Население всего Восточного Туркестана тогда стонало, лишенное всех прав, под гнетом деспотов- завоевателей. Придя к власти в 1934 году, десять лет с неслыханной жестокостью правил краем Шэн Шицай. Тысячи и тысячи мирных, ни в чем не повинных людей очутились в застенках, а там их ждали пытки и смерть. А оставшиеся на «свободе» не имели права даже свободно дышать. Но этот гнет и бесправие рождали гнев и поднимали народ на борьбу, пусть стихийную, пусть лишенную перспективы, но все же борьбу. Боль народа, его возмущение дошли до грани. Вот-вот должен был наступить тот предел, за которым всегда следует всенародное восстание. Гани здесь, в тюрьме, пополнявший свое «политическое образование», был полон жаждой борьбы за освобождение народа.
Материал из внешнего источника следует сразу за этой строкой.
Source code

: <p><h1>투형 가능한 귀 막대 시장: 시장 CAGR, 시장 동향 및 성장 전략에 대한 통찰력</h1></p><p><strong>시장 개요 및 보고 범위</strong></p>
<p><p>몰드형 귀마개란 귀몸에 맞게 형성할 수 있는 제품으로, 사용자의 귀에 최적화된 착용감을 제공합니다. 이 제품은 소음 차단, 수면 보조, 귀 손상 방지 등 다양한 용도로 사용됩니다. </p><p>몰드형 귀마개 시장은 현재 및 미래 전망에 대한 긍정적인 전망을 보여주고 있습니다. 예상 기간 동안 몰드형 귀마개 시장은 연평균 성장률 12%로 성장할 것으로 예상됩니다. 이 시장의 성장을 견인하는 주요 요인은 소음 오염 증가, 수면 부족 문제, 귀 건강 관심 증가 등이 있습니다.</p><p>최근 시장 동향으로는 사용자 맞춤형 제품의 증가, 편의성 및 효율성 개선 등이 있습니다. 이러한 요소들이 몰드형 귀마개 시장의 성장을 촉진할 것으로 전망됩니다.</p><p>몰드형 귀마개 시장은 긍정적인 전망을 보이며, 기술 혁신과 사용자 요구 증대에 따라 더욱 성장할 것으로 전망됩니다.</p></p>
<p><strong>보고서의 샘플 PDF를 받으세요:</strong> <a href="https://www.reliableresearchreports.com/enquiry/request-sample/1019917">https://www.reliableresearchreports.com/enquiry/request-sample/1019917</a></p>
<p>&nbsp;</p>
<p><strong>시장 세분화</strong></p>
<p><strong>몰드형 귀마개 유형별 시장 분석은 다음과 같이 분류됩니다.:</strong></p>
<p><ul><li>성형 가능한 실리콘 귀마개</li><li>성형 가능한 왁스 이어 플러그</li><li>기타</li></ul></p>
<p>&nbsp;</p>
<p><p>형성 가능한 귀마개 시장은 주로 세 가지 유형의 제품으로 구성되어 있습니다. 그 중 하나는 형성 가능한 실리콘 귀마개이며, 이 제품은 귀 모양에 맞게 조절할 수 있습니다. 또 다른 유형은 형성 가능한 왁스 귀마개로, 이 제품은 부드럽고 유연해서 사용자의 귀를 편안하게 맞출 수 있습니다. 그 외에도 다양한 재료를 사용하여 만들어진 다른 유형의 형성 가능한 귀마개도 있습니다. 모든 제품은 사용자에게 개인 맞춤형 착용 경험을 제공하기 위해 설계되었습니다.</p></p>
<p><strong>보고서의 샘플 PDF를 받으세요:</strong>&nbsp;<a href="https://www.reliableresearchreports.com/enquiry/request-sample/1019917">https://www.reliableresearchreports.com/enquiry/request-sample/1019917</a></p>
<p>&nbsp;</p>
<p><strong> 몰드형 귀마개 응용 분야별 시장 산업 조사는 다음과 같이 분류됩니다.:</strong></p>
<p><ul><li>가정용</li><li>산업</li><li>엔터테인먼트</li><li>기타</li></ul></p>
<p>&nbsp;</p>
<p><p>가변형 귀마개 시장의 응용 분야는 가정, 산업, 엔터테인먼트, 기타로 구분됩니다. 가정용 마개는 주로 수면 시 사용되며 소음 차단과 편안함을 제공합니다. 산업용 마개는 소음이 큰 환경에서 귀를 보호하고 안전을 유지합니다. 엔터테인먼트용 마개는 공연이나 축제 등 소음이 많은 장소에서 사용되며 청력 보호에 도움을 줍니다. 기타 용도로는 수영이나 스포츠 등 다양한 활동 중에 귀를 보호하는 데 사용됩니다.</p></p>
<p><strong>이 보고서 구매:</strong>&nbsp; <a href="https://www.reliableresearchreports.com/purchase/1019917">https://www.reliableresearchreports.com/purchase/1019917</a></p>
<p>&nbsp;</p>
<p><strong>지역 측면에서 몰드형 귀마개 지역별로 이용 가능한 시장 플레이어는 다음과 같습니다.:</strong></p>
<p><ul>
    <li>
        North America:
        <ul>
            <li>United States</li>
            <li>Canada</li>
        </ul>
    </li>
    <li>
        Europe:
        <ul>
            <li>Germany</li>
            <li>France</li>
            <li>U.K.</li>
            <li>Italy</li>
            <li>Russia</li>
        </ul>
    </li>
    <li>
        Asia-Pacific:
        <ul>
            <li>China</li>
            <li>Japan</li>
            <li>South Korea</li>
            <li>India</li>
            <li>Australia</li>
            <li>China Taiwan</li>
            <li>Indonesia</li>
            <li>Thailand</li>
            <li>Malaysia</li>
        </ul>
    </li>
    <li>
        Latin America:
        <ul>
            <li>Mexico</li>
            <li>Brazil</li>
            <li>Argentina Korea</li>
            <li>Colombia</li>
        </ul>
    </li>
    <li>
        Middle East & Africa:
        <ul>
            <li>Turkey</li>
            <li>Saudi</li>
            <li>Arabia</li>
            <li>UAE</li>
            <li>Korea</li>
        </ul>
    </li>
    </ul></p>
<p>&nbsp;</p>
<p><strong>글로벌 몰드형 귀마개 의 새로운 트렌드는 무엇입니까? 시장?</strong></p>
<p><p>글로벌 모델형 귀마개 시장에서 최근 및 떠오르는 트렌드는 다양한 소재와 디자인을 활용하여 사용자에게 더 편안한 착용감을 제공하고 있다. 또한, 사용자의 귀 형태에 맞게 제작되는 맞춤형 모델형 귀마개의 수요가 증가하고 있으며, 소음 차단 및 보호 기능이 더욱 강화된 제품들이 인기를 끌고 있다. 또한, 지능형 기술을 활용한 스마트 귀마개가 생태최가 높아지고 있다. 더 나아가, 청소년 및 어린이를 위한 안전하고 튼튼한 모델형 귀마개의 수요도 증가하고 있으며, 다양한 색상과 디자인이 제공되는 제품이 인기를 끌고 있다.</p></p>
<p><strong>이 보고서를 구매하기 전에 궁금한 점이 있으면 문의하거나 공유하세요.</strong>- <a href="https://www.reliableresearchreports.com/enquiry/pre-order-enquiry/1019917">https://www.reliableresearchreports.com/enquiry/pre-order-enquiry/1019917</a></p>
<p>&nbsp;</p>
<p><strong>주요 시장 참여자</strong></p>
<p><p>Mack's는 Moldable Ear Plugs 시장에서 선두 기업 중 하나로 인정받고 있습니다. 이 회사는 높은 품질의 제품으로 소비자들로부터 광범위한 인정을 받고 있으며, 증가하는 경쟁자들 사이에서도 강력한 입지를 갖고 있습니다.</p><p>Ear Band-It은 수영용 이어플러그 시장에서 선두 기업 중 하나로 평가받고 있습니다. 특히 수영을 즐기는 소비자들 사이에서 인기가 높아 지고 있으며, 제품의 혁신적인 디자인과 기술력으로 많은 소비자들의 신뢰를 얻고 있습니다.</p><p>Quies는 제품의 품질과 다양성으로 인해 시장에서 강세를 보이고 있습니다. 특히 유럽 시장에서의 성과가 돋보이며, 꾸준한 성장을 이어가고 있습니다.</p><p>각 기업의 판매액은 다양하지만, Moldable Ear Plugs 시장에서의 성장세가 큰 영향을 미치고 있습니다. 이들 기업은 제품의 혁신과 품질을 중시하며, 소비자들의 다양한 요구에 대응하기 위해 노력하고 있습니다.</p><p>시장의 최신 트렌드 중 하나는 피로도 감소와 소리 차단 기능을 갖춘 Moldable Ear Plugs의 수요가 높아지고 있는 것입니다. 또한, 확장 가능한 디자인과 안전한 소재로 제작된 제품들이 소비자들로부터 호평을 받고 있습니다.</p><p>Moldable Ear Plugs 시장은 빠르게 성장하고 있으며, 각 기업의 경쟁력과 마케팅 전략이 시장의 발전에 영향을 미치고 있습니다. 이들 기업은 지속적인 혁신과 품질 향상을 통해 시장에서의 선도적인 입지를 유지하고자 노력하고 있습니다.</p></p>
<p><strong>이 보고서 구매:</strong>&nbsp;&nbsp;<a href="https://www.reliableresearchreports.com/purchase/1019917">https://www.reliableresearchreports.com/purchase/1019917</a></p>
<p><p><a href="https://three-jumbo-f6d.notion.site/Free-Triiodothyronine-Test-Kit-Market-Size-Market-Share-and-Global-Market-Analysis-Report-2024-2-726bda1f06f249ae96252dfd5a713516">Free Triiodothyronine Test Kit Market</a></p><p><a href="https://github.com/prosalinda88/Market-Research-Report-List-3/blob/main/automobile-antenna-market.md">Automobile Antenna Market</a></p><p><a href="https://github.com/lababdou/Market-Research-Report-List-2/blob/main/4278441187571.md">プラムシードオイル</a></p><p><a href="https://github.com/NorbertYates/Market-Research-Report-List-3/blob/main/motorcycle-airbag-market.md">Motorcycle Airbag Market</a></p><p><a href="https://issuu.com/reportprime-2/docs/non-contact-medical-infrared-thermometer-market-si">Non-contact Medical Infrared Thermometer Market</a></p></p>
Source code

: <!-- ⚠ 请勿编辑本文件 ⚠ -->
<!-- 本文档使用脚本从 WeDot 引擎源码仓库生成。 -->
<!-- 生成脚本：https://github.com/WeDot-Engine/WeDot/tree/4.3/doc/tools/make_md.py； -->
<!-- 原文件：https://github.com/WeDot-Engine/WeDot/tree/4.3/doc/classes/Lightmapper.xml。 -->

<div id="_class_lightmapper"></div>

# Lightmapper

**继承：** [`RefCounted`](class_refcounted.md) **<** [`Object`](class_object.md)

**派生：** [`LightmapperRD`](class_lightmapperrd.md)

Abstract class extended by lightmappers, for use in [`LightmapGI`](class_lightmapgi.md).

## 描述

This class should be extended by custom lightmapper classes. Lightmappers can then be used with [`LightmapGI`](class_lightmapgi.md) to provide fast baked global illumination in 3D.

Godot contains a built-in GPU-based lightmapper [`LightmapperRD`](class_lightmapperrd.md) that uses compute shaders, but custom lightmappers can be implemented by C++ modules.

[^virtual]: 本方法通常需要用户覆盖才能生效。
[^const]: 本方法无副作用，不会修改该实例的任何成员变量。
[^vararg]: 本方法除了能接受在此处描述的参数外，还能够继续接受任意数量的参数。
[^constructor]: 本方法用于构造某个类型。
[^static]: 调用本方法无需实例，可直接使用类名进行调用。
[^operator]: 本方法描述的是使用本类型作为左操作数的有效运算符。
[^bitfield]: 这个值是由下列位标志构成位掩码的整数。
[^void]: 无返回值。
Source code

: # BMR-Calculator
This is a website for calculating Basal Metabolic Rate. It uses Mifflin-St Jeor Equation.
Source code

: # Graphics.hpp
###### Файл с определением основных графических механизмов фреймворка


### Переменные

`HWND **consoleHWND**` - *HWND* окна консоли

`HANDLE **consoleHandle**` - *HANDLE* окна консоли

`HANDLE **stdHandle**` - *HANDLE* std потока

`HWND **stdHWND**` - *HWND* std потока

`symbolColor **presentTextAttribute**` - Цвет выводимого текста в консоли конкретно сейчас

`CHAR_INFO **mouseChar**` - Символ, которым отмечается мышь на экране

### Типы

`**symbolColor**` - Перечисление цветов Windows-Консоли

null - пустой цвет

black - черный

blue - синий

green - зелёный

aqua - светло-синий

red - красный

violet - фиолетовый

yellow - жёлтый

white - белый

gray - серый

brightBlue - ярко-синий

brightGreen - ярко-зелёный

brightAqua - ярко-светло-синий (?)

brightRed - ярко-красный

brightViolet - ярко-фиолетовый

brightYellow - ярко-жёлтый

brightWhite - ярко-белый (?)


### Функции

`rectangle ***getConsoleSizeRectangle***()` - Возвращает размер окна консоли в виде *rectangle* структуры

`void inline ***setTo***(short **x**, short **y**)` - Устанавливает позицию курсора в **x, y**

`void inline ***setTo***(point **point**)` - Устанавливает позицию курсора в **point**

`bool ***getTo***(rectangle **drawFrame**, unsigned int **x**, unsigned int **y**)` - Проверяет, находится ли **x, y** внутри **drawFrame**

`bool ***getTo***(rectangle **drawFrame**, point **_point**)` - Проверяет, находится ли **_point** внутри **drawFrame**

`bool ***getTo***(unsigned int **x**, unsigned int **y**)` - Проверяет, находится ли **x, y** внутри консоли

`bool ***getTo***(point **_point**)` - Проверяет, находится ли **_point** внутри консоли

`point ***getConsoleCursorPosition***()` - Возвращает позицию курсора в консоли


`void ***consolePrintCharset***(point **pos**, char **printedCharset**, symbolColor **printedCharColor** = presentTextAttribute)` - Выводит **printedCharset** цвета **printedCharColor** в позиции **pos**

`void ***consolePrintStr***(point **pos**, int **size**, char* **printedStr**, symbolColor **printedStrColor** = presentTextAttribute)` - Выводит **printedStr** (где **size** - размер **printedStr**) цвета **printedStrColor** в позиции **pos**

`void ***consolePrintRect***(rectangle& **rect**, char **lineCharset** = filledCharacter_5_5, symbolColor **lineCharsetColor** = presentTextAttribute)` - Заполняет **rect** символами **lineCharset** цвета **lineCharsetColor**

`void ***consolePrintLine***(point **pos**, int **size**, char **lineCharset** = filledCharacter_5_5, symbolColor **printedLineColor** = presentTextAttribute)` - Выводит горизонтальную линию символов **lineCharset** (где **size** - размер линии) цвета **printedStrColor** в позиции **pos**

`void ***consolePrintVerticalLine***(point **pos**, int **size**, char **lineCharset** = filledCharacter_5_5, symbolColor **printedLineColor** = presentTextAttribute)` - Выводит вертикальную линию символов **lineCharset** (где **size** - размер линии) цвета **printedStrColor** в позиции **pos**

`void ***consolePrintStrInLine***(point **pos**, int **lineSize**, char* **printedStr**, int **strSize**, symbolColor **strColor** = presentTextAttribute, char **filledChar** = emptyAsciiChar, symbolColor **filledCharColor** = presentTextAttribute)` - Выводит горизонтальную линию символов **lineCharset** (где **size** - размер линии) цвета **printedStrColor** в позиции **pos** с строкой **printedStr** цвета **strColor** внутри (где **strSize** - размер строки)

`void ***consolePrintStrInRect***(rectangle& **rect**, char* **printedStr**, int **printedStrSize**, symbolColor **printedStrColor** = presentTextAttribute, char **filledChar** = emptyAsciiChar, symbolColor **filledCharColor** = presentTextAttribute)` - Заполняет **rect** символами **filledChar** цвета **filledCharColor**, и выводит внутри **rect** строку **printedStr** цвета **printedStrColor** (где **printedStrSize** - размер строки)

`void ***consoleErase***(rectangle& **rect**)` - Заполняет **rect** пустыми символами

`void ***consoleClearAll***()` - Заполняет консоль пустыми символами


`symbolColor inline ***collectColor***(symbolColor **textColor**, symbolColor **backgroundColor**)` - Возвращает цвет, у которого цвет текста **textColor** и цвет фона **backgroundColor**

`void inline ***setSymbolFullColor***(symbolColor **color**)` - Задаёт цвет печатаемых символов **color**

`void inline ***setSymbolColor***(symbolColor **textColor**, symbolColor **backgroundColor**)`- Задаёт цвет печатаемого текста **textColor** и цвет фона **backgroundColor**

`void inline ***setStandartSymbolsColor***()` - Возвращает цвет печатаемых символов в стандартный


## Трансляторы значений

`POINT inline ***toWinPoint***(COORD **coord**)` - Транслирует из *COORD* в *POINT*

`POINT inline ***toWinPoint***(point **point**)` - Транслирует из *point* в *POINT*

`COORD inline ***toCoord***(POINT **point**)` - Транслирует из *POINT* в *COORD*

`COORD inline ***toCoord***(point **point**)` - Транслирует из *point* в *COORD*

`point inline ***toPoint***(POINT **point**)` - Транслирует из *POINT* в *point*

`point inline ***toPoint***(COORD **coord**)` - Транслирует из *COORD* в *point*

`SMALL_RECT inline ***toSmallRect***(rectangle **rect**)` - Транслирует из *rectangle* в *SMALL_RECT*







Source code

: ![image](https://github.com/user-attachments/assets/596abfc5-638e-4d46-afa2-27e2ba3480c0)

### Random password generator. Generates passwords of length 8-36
— Сейчас надо действовать, — сказал Гани, выслушав своих товарищей по камере. — Чем покорнее, чем тише мы будем, тем больше будут наглеть эти кровопийцы! — Гани задумался и продолжал: — Все мы здесь и тысячи других уйгуров, в чем мы виноваты? В чем наше преступление? Или это мы захватили их земли и отбираем их скот? Это мы бросаем их в тюрьмы? Так сколько же можно терпеть? Неужели же в нас не осталось ничего человеческого и мы уподобились скотине, забыли, что такое разум и честь? Надо подниматься на борьбу!..
Этой ночью никто не спал…. Каждый думал о своей судьбе, о словах Гани. И узникам казалось, что рухнули стены темницы и Гани ведет их к свету, к солнцу.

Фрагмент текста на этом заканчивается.